## Work instruction
Return the lines of the data below in which the string "image" occurs.

▬▬▬▬▬▬▬▬▬▬

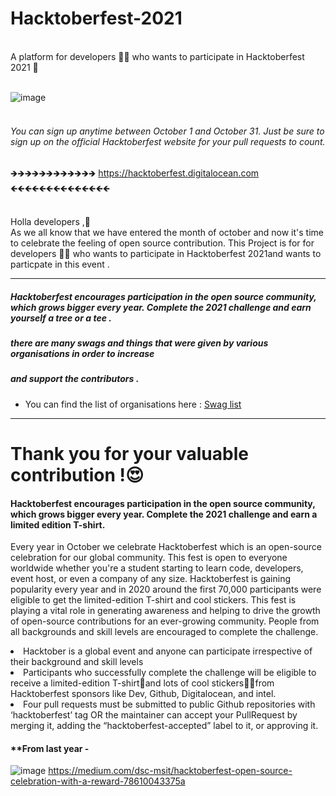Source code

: # Hacktoberfest-2021
<br>
A platform for developers 👩‍💻  who wants to participate in Hacktoberfest 2021 👕
<br>
<br>


![image](https://user-images.githubusercontent.com/56837137/135565301-0cc6eac1-a113-4f29-80c7-fab85cbefeff.png)
<br>
<br>

###### You can sign up anytime between October 1 and October 31. Just be sure to sign up on the official Hacktoberfest website for your pull requests to count.
🡺🡺🡺🡺🡺🡺🡺🡺🡺🡺🡺🡺  https://hacktoberfest.digitalocean.com   🡸🡸🡸🡸🡸🡸🡸🡸🡸🡸🡸🡸🡸🡸

<br>
Holla developers ,👋 <br>
As we all know that we have entered the month of october and now it's time to celebrate the feeling of open source contribution.
This Project is for  for developers 👩‍💻  who wants to participate in Hacktoberfest 2021and wants to particpate in this event .

-- -- -- -- -- -- -- -- -- -- -- -- -- 

##### Hacktoberfest encourages participation in the open source community, which grows bigger every year. Complete the 2021 challenge and earn yourself a tree or a tee .

##### there are many swags and things that were given by various organisations in order to increase  
##### and support the contributors .

- You can find the list of organisations here : [Swag list](https://hacktoberfestswaglist.com/)


- - - - - -  -
# Thank you for your valuable contribution !😍

#### Hacktoberfest encourages participation in the open source community, which grows bigger every year. Complete the 2021 challenge and earn a limited edition T-shirt.

Every year in October we celebrate Hacktoberfest which is an open-source celebration for our global community. This fest is open to everyone worldwide whether you're a student starting to learn code, developers, event host, or even a company of any size. Hacktoberfest is gaining popularity every year and in 2020 around the first 70,000 participants were eligible to get the limited-edition T-shirt and cool stickers. This fest is playing a vital role in generating awareness and helping to drive the growth of open-source contributions for an ever-growing community. People from all backgrounds and skill levels are encouraged to complete the challenge.

<li> Hacktober is a global event and anyone can participate irrespective of their background and skill levels
<li> Participants who successfully complete the challenge will be eligible to receive a limited-edition T-shirt👕and lots of cool stickers👨‍💻from Hacktoberfest sponsors like Dev, Github, Digitalocean, and intel.
<li> Four pull requests must be submitted to public Github repositories with ‘hacktoberfest’ tag OR the maintainer can accept your PullRequest by merging it, adding the “hacktoberfest-accepted” label to it, or approving it.

<br>
  
#### **From last year -

![image](https://user-images.githubusercontent.com/56837137/135638681-5149d8c3-6f58-4526-9472-eea387ed8aea.png)
https://medium.com/dsc-msit/hacktoberfest-open-source-celebration-with-a-reward-78610043375a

▬▬▬▬▬▬▬▬▬▬

## Output for this task
![image](https://user-images.githubusercontent.com/56837137/135565301-0cc6eac1-a113-4f29-80c7-fab85cbefeff.png)
![image](https://user-images.githubusercontent.com/56837137/135638681-5149d8c3-6f58-4526-9472-eea387ed8aea.png)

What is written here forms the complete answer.